*** Block opens ***

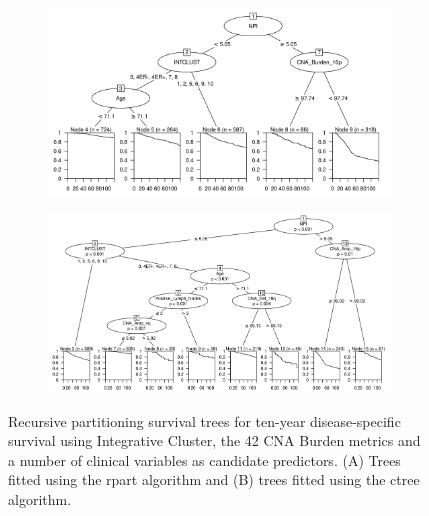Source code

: \begin{figure}[!h]
\centering

\vspace{1cm}

\begin{subfigure}{\textwidth}
\subcaption{}
\includegraphics[width=1\textwidth]{../figures/Chapter_3/Clin_PA_PartyKit_Survival_Burden_TenYearDSS_INTCLUST.png}
\end{subfigure}

\vspace{2cm}

\begin{subfigure}{\textwidth}
\subcaption{}
\includegraphics[width=1\textwidth]{../figures/Chapter_3/Clin_PA_Ctree_Survival_Burden_TenYearDSS_INTCLUST.png}
\end{subfigure}

\vspace{1cm}

\caption[Recursive partitioning survival trees for ten-year disease-specific survival using Integrative Cluster, the 42 CNA Burden metrics and a number of clinical variables as candidate predictors.]{Recursive partitioning survival trees for ten-year disease-specific survival using Integrative Cluster, the 42 CNA Burden metrics and a number of clinical variables as candidate predictors. (A) Trees fitted using the rpart algorithm and (B) trees fitted using the ctree algorithm.}
\label{fig:PA_INTCLUST_CNA_Burden_TenYearDSS_Clin}
\end{figure}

*** Block closes ***

Aim of the task
Every line above must be printed again exactly, pictures excluded.

Solved exercise
Source code

: \begin{figure}[!h]
\centering

\vspace{1cm}

\begin{subfigure}{\textwidth}
\subcaption{}
\includegraphics[width=1\textwidth]{../figures/Chapter_3/Clin_PA_PartyKit_Survival_Burden_TenYearDSS_INTCLUST.png}
\end{subfigure}

\vspace{2cm}

\begin{subfigure}{\textwidth}
\subcaption{}
\includegraphics[width=1\textwidth]{../figures/Chapter_3/Clin_PA_Ctree_Survival_Burden_TenYearDSS_INTCLUST.png}
\end{subfigure}

\vspace{1cm}

\caption[Recursive partitioning survival trees for ten-year disease-specific survival using Integrative Cluster, the 42 CNA Burden metrics and a number of clinical variables as candidate predictors.]{Recursive partitioning survival trees for ten-year disease-specific survival using Integrative Cluster, the 42 CNA Burden metrics and a number of clinical variables as candidate predictors. (A) Trees fitted using the rpart algorithm and (B) trees fitted using the ctree algorithm.}
\label{fig:PA_INTCLUST_CNA_Burden_TenYearDSS_Clin}
\end{figure}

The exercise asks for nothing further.